DATA TO PROCESS Start Marker
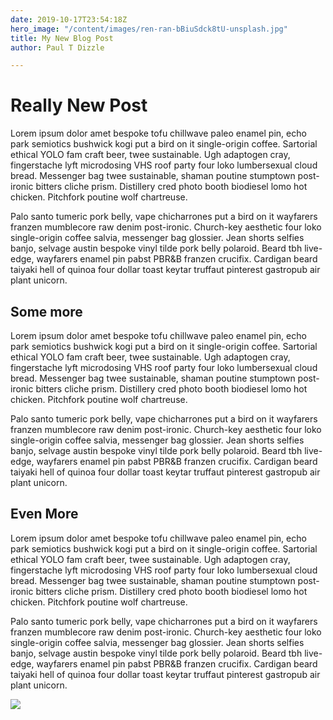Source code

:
 ```yaml
---
date: 2019-10-17T23:54:18Z
hero_image: "/content/images/ren-ran-bBiuSdck8tU-unsplash.jpg"
title: My New Blog Post
author: Paul T Dizzle

---
```

# Really New Post

Lorem ipsum dolor amet bespoke tofu chillwave paleo enamel pin, echo park semiotics bushwick kogi put a bird on it single-origin coffee. Sartorial ethical YOLO fam craft beer, twee sustainable. Ugh adaptogen cray, fingerstache lyft microdosing VHS roof party four loko lumbersexual cloud bread. Messenger bag twee sustainable, shaman poutine stumptown post-ironic bitters cliche prism. Distillery cred photo booth biodiesel lomo hot chicken. Pitchfork poutine wolf chartreuse.

Palo santo tumeric pork belly, vape chicharrones put a bird on it wayfarers franzen mumblecore raw denim post-ironic. Church-key aesthetic four loko single-origin coffee salvia, messenger bag glossier. Jean shorts selfies banjo, selvage austin bespoke vinyl tilde pork belly polaroid. Beard tbh live-edge, wayfarers enamel pin pabst PBR&B franzen crucifix. Cardigan beard taiyaki hell of quinoa four dollar toast keytar truffaut pinterest gastropub air plant unicorn.

## Some more

Lorem ipsum dolor amet bespoke tofu chillwave paleo enamel pin, echo park semiotics bushwick kogi put a bird on it single-origin coffee. Sartorial ethical YOLO fam craft beer, twee sustainable. Ugh adaptogen cray, fingerstache lyft microdosing VHS roof party four loko lumbersexual cloud bread. Messenger bag twee sustainable, shaman poutine stumptown post-ironic bitters cliche prism. Distillery cred photo booth biodiesel lomo hot chicken. Pitchfork poutine wolf chartreuse.

Palo santo tumeric pork belly, vape chicharrones put a bird on it wayfarers franzen mumblecore raw denim post-ironic. Church-key aesthetic four loko single-origin coffee salvia, messenger bag glossier. Jean shorts selfies banjo, selvage austin bespoke vinyl tilde pork belly polaroid. Beard tbh live-edge, wayfarers enamel pin pabst PBR&B franzen crucifix. Cardigan beard taiyaki hell of quinoa four dollar toast keytar truffaut pinterest gastropub air plant unicorn.

## Even More

Lorem ipsum dolor amet bespoke tofu chillwave paleo enamel pin, echo park semiotics bushwick kogi put a bird on it single-origin coffee. Sartorial ethical YOLO fam craft beer, twee sustainable. Ugh adaptogen cray, fingerstache lyft microdosing VHS roof party four loko lumbersexual cloud bread. Messenger bag twee sustainable, shaman poutine stumptown post-ironic bitters cliche prism. Distillery cred photo booth biodiesel lomo hot chicken. Pitchfork poutine wolf chartreuse.

Palo santo tumeric pork belly, vape chicharrones put a bird on it wayfarers franzen mumblecore raw denim post-ironic. Church-key aesthetic four loko single-origin coffee salvia, messenger bag glossier. Jean shorts selfies banjo, selvage austin bespoke vinyl tilde pork belly polaroid. Beard tbh live-edge, wayfarers enamel pin pabst PBR&B franzen crucifix. Cardigan beard taiyaki hell of quinoa four dollar toast keytar truffaut pinterest gastropub air plant unicorn.

![](/content/images/ruslan-bardash-g83y6do219w-unsplash.jpg)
DATA TO PROCESS End Marker
* **GOAL OF THE EXERCISE**
Return, from the data, each line that has the word "images" in it.

* **RESPONSE TO THIS TASK**
hero_image: "/content/images/ren-ran-bBiuSdck8tU-unsplash.jpg"
![](/content/images/ruslan-bardash-g83y6do219w-unsplash.jpg)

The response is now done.